WHAT IS EXPECTED | A single number is the answer: how many lines of the entries contain the word "Gamma"?

(RECORDS PROVIDED Opens)

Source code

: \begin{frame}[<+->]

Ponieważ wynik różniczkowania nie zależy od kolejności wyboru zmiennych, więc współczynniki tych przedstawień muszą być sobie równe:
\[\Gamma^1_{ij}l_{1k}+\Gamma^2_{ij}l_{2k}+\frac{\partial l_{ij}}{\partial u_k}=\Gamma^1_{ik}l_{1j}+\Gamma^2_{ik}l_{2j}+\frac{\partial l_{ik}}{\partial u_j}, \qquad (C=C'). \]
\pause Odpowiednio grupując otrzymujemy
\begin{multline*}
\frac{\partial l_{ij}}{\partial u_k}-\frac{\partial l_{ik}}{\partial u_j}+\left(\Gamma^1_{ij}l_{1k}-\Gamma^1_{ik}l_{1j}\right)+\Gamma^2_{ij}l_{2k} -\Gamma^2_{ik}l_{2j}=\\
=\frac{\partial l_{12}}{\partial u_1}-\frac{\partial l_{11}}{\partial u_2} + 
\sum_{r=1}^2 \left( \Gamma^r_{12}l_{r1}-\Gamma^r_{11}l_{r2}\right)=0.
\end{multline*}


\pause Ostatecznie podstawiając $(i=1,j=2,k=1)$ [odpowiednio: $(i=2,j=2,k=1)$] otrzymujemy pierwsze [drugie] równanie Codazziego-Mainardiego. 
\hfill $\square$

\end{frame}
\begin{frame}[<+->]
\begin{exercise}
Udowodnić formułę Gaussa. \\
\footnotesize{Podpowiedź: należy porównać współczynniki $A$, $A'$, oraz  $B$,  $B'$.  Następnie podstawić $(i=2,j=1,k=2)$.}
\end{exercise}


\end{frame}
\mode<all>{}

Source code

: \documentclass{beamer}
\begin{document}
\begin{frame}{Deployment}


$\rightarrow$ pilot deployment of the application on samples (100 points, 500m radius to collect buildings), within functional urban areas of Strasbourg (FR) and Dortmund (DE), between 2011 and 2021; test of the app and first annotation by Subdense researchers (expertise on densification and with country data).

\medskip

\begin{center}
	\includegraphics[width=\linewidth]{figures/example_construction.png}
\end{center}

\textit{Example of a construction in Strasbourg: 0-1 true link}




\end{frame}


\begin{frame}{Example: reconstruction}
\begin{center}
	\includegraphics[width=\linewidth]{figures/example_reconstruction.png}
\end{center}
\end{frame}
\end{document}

(RECORDS PROVIDED Closes)
(RECORDS PROVIDED Opens)

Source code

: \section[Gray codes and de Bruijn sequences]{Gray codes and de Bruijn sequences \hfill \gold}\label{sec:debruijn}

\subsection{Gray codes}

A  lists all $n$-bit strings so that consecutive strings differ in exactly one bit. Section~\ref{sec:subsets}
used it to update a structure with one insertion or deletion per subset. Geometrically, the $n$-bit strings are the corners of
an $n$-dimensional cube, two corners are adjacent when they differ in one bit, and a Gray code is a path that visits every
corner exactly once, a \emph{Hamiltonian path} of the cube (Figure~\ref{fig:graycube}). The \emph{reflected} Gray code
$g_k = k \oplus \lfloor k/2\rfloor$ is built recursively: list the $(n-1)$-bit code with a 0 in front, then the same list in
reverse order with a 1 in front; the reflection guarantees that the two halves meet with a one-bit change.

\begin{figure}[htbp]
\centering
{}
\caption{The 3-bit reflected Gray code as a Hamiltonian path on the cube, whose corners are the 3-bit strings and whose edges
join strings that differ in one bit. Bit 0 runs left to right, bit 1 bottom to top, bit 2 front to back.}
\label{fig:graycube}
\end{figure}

(RECORDS PROVIDED Closes)

EXPECTED ANSWER | 3